Thursday, October 12, 2006

Army Experts: Unconventional Conflicts to Dominate Future Operations

By Donna Miles

WASHINGTON, Oct. 12, 2006 – Irregular, unconventional conflicts like those under way in Iraq and Afghanistan are likely to dominate
U.S. military operations for the foreseeable future, Army officials agreed this week at the Association of the U.S. Army's annual convention here. "I don't see conventional challenges to be dominant for a long time," said Conrad Crane, director of the U.S. Army Military History, during a panel discussion on irregular warfare and counterinsurgency operations.

"Our enemies are going to make us fight this kind of war until we get it right," Crane said. "This is our future."

Army is rewriting its doctrine and incorporating lessons learned in the terror war into its operations so it's better postured to confront this new threat, Gen. Peter Schoomaker, the Army chief of staff, during an Oct. 10 luncheon address.

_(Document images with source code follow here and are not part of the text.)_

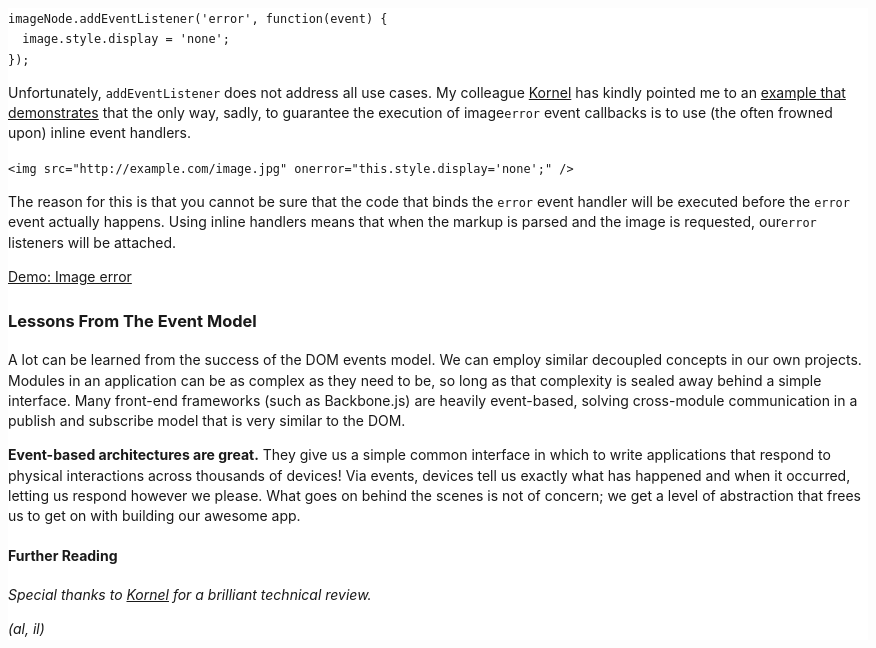     imageNode.addEventListener('error', function(event) {
      image.style.display = 'none';
    });
    

Unfortunately, `addEventListener` does not address all use cases. My colleague
[Kornel][38] has kindly pointed me to an [example that demonstrates][39] that
the only way, sadly, to guarantee the execution of image`error` event callbacks
is to use (the often frowned upon) inline event handlers.

    <img src="http://example.com/image.jpg" onerror="this.style.display='none';" />
    

The reason for this is that you cannot be sure that the code that binds the 
`error` event handler will be executed before the `error` event actually
happens. Using inline handlers means that when the markup is parsed and the 
image is requested, our`error` listeners will be attached.

[Demo: Image error][40]

### Lessons From The Event Model

A lot can be learned from the success of the DOM events model. We can employ
similar decoupled concepts in our own projects. Modules in an application can be
as complex as they need to be, so long as that complexity is sealed away behind 
a simple interface. Many front-end frameworks (such as Backbone.js) are heavily 
event-based, solving cross-module communication in a publish and subscribe model
that is very similar to the DOM.

**Event-based architectures are great.** They give us a simple common interface
in which to write applications that respond to physical interactions across 
thousands of devices! Via events, devices tell us exactly what has happened and 
when it occurred, letting us respond however we please. What goes on behind the 
scenes is not of concern; we get a level of abstraction that frees us to get on 
with building our awesome app.

#### Further Reading

*Special thanks to [Kornel][38] for a brilliant technical review.*

*(al, il)*</article>

 [1]: http://jquery.com/ "jQuery"

 [2]: https://developer.mozilla.org/en-US/docs/Web/API/EventTarget.removeEventListener#Polyfill_to_support_older_browsers "addEventListener polyfill"
 [3]: http://jquery.com "jQuery"
 [4]: http://jsbin.com/ayatif/2/edit
 [5]: http://jsbin.com/ayamur/1/edit
 [6]: http://jsbin.com/atoluy/1/edit
 [7]: http://jsbin.com/onomud/1/edit

 [8]: https://developer.mozilla.org/en-US/docs/Web/JavaScript/Reference/Global_Objects/Function/bind "Function.prototype.bind"
 [9]: http://jsbin.com/ozolec/1/edit
 [10]: http://kangax.github.io/es5-compat-table/#Function.prototype.bind

 [11]: https://developer.mozilla.org/en-US/docs/Web/JavaScript/Reference/Global_Objects/Function/bind#Compatibility

 [12]: http://coding.smashingmagazine.com/2013/11/12/an-introduction-to-dom-events/#bubble-phase

 [13]: http://coding.smashingmagazine.com/2013/11/12/an-introduction-to-dom-events/#stopping-propagation

 [14]: http://coding.smashingmagazine.com/2013/11/12/an-introduction-to-dom-events/#preventing-default

 [15]: http://coding.smashingmagazine.com/2013/11/12/an-introduction-to-dom-events/#event-phases
 [16]: img/eventflow.png
 [17]: http://www.w3.org/TR/DOM-Level-3-Events/#event-flow
 [18]: http://jsbin.com/exezex/4/edit?css,js,output
 [19]: http://jsbin.com/unuhec/4/edit
 [20]: http://www.w3.org/TR/DOM-Level-3-Events/#event-types
 [21]: http://jsbin.com/aparot/3/edit?html,js,output
 [22]: http://jsbin.com/ibotap/1/edit

 [23]: https://developer.mozilla.org/en-US/docs/Web/Guide/DOM/Events/Creating_and_triggering_events#Triggering_built-in_events
 [24]: http://flightjs.github.io/
 [25]: http://jsbin.com/emuhef/1/edit
 [26]: https://github.com/ftlabs/ftdomdelegate "ftdomdelegate"
 [27]: http://jsbin.com/isojul/1/edit "Demo: Delegate event listeners"
 [28]: http://jsbin.com/uhimir/1/edit
 [29]: https://developer.mozilla.org/en-US/docs/Using_Firefox_1.5_caching
 [30]: http://jsbin.com/inelaj/2/edit
 [31]: http://davidwalsh.name/function-debounce
 [32]: http://jsbin.com/usevow/1/edit
 [33]: http://modernizr.com/ "Modernizr"
 [34]: http://jsbin.com/ijogok/1/edit
 [35]: http://wilsonpage.co.uk/animation-iteration-event
 [36]: http://jsbin.com/AwoYuxE/2
 [37]: http://www.w3.org/TR/DOM-Level-3-Events/#event-type-error
 [38]: http://twitter.com/pornelski
 [39]: http://jsbin.com/esimAWA/2/quiet
 [40]: http://jsbin.com/ekulop/2/edit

He pointed to the new counterinsurgency manual, Field Manual 3-24, developed jointly with the
Marine Corps, as a big step toward preparing the force for the challenges associated with irregular warfare.

In addition, transformational changes taking place within the
Army -- in terms of equipment, training, technological advances and new approaches-are also helping ensure its ability to address unconventional threats.

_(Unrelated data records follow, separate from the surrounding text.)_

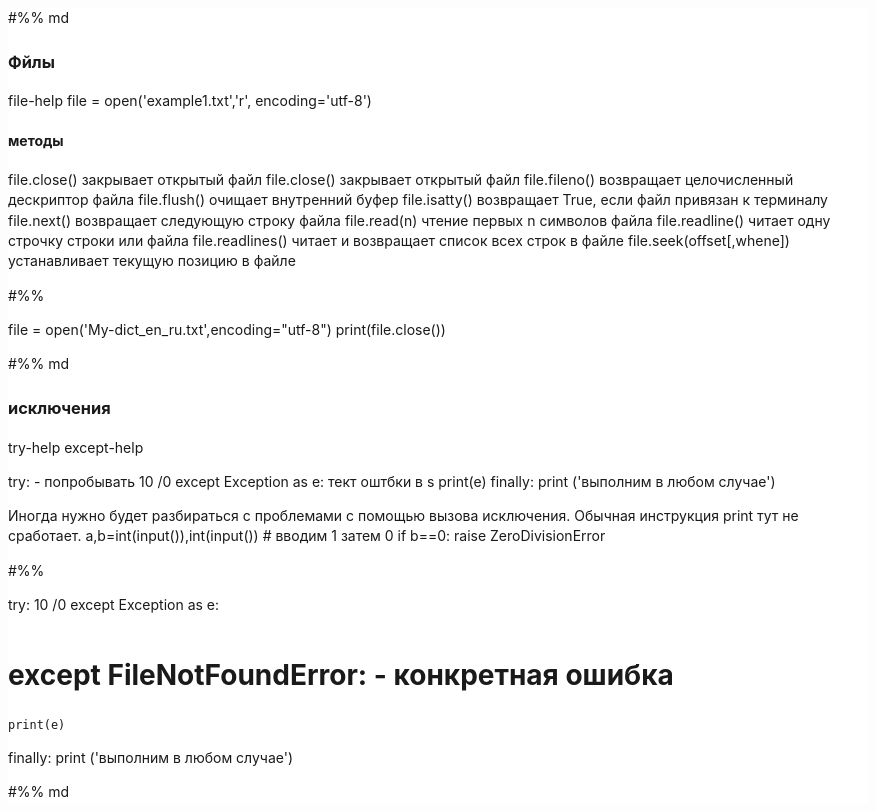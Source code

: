 #%% md

### Фйлы
file-help
file = open('example1.txt','r', encoding='utf-8')
#### методы
file.close()	закрывает открытый файл
file.close()	закрывает открытый файл
file.fileno()	возвращает целочисленный дескриптор файла
file.flush()	очищает внутренний буфер
file.isatty()	возвращает True, если файл привязан к терминалу
file.next()	возвращает следующую строку файла
file.read(n)	чтение первых n символов файла
file.readline()	читает одну строчку строки или файла
file.readlines()	читает и возвращает список всех строк в файле
file.seek(offset[,whene])	устанавливает текущую позицию в файле

#%%

file = open('My-dict_en_ru.txt',encoding="utf-8")
print(file.close())

#%% md

### исключения
try-help
except-help

try: - попробывать
    10 /0
except Exception as e: тект оштбки в s
    print(e)
finally:
    print ('выполним в любом случае')

Иногда нужно будет разбираться с проблемами с помощью вызова исключения. Обычная инструкция print тут не сработает.
a,b=int(input()),int(input())  # вводим 1 затем 0
if b==0:
    raise ZeroDivisionError

#%%

try:
    10 /0
except Exception as e:
# except FileNotFoundError:  - конкретная ошибка

    print(e)
finally:
    print ('выполним в любом случае')

#%% md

But fighting irregular conflicts and helping new democracies get on their feet isn't something the
military can do alone, said Kalev Sepp, assistant professor of defense analysis at the Navy Postgraduate School, in Monterey, Calif.

"This is revolutionary" -- building democracies and helping them establish capitalist economies and open and public police forces and judicial systems, Sepp pointed out. "The mission is too broad to put on the shoulders of the
military alone," he said. "It has to be interagency."

"We will not prevail with the force of arms alone," Schoomaker agreed.

Schoomaker warned about the stakes of the current conflict and expressed concern that the American people have lost the focus they demonstrated immediately after the Sept. 11, 2001,
terror attacks.

"This is perhaps the most dangerous period in our lifetime," he said. "We are in the midst of a long war and the stakes could not be higher."

Schoomaker noted that al Qaeda and other terror organizations hate all that America stands for and show no signs of wavering in their commitment to spread their hateful ideology. The Sept. 11 terror attacks "were not the war's first salvos," he said, but rather, the continuation of a long string of attacks against the United States and its interests.

Yet five years into the
terror war, Schoomaker warned that American response to this threat -- one against which he acknowledged, "victory is not assured" -- has been largely "tepid."

That's a concern, he said, because the conflict is far from over. "We are much closer to the beginning than the end of this long conflict," he said, emphasizing the need for public support and financial backing to ensure the mission succeeds.

"Ultimately, victory requires a national strategic consensus, evident in both words and actions," he said. "While such a common strategic foundation, understood and accepted by the American people, existed during the Cold War, ... it is not yet evident that such common understanding exists today."

Schoomaker said it shouldn't take another attack like the United States experienced on Sept. 11, 2001, "to shake us into action."